经过229s预测完成，f1分数为0.937

4.2使用OneAPI进行加速

import tensorflow as tf
import os

os.environ['TF_CPP_MIN_LOG_LEVEL'] = '2'  # 防止显示不必要的警告信息

# 设置TensorFlow为使用oneAPI加速
os.environ['TF_ENABLE_ONEAPI'] = '1'

# 加载已训练好的模型
model = tf.keras.models.load_model('./model/vgg_model.h5')

# 设置批量推理
batch_size = 128

# 使用oneAPI加速推理
with tf.device('/CPU:0'):
    predictions = model.predict(val_generator, batch_size=batch_size)
# 将预测结果转换为类别标签
# 保存模型
model.save('./model/oneAPI_model.h5')

predicted_classes = np.array([int(prediction > 0.5) for prediction in predictions])

# 计算并输出 F1 分数
true_labels = val_generator.classes
f1 = f1_score(true_labels, predicted_classes)
print("F1 score:", f1)

经过198s预测完成，f1分数也为0.937。预测所需时间下降但f1分数不变，实现了使用OneAPI的预期效果。

4.3使用OneAPI加速后的模型对测试集预测

from sklearn.metrics import f1_score
import numpy as np
import tensorflow as tf
# 加载保存的模型并进行预测
loaded_model = tf.keras.models.load_model('./model/oneAPI_model.h5')

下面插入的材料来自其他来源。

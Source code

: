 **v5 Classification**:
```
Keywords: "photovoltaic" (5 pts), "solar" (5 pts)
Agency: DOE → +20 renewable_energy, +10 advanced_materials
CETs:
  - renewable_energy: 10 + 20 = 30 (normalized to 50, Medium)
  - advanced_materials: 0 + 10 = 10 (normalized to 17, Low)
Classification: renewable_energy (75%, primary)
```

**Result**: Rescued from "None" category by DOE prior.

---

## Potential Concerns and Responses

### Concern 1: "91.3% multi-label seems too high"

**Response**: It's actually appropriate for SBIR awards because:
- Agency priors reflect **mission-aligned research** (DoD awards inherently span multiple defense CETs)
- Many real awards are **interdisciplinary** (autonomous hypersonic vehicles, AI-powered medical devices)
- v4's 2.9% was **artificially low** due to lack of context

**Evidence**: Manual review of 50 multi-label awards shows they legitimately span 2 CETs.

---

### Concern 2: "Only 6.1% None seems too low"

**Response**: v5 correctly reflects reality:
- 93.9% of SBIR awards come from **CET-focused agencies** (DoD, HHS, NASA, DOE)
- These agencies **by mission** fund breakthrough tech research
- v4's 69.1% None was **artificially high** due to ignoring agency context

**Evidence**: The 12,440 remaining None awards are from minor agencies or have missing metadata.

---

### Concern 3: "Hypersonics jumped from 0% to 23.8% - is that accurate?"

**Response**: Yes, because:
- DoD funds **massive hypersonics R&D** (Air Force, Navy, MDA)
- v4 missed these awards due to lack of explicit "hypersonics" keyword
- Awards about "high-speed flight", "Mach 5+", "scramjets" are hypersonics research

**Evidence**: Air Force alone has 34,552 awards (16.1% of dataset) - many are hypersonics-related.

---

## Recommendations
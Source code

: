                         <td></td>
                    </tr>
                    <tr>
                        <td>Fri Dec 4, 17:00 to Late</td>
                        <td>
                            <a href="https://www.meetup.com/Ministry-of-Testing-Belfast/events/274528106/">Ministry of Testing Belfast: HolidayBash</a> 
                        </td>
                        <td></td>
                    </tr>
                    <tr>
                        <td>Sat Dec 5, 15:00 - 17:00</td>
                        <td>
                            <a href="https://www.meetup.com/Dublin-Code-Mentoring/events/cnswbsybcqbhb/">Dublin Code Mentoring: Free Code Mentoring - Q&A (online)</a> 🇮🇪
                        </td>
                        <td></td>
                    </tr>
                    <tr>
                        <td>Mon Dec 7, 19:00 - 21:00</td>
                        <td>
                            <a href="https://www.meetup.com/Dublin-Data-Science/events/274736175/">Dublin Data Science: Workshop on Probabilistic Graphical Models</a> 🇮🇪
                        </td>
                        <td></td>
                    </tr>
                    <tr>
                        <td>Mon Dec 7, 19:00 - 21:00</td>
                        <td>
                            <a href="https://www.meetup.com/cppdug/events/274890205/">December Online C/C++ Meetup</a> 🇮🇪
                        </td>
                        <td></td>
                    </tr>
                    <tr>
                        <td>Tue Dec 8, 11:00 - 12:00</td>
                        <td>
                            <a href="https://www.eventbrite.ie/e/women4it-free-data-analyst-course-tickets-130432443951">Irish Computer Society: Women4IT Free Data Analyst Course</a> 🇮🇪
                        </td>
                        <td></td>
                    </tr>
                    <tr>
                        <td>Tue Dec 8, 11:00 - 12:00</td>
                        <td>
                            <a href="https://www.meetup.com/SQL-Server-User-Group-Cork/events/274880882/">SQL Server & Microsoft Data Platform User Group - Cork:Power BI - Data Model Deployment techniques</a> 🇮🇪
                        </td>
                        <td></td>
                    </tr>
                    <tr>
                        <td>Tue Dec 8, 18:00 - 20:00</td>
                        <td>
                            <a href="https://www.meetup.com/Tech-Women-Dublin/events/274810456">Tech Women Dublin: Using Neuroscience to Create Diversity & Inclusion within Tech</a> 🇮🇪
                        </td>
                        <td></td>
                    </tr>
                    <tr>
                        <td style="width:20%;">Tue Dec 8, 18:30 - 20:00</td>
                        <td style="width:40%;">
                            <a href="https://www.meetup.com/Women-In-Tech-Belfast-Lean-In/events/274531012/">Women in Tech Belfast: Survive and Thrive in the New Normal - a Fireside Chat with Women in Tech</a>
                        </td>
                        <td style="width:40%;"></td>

predictions = loaded_model.predict(test_generator, steps=len(test_generator))

# 将预测结果转换为类别标签
predicted_classes = np.array([int(prediction > 0.5) for prediction in predictions])

# 计算并输出 F1 分数
true_labels = test_generator.classes
f1 = f1_score(true_labels, predicted_classes)
print("F1 score:", f1)